_INFORMATION SUPPLIED_

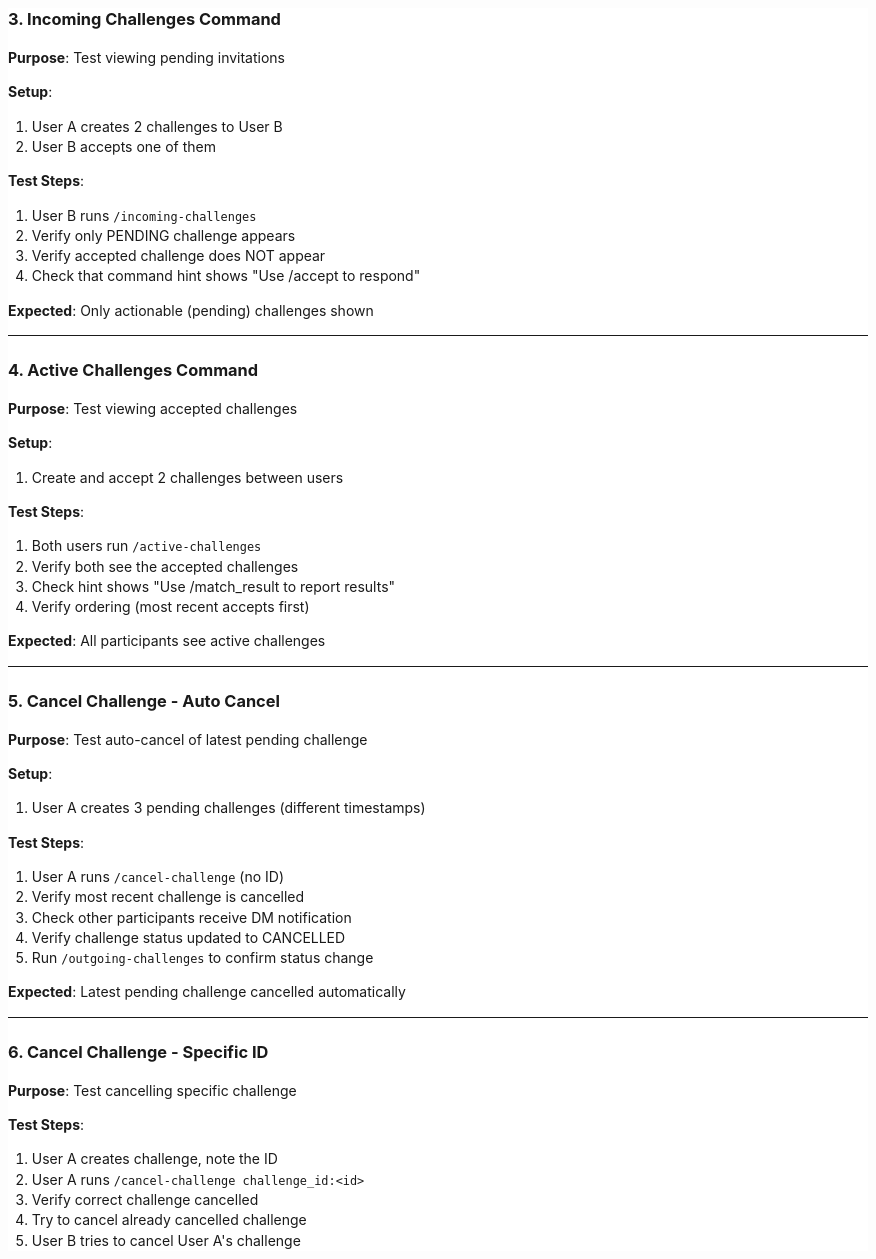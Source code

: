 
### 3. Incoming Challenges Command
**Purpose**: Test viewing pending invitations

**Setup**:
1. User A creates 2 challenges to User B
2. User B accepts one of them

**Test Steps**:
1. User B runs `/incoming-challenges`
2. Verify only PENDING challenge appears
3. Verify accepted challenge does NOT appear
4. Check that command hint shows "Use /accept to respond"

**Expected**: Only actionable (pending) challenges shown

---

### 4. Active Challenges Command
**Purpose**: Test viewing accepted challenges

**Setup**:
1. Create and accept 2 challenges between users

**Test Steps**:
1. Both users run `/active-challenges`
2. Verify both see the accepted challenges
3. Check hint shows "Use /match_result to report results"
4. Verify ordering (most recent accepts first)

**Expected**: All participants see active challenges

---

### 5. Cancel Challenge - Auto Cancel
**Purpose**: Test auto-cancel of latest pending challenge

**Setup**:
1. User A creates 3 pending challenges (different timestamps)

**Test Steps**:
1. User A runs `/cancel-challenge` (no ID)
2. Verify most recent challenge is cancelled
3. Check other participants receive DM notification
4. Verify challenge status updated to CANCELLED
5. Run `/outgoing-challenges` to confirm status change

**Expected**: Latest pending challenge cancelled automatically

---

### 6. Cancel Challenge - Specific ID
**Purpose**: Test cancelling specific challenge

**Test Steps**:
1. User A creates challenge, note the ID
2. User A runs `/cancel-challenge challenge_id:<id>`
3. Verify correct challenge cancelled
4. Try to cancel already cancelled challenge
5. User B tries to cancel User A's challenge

_PROBLEM DETAILS_
Your task is to write out, exactly, the line that contains "4. Verify challenge" and each line after it to the end of the data, with no other lines.

_TASK RESULT_
4. Verify challenge status updated to CANCELLED
5. Run `/outgoing-challenges` to confirm status change

**Expected**: Latest pending challenge cancelled automatically

---

### 6. Cancel Challenge - Specific ID
**Purpose**: Test cancelling specific challenge

**Test Steps**:
1. User A creates challenge, note the ID
2. User A runs `/cancel-challenge challenge_id:<id>`
3. Verify correct challenge cancelled
4. Try to cancel already cancelled challenge
5. User B tries to cancel User A's challenge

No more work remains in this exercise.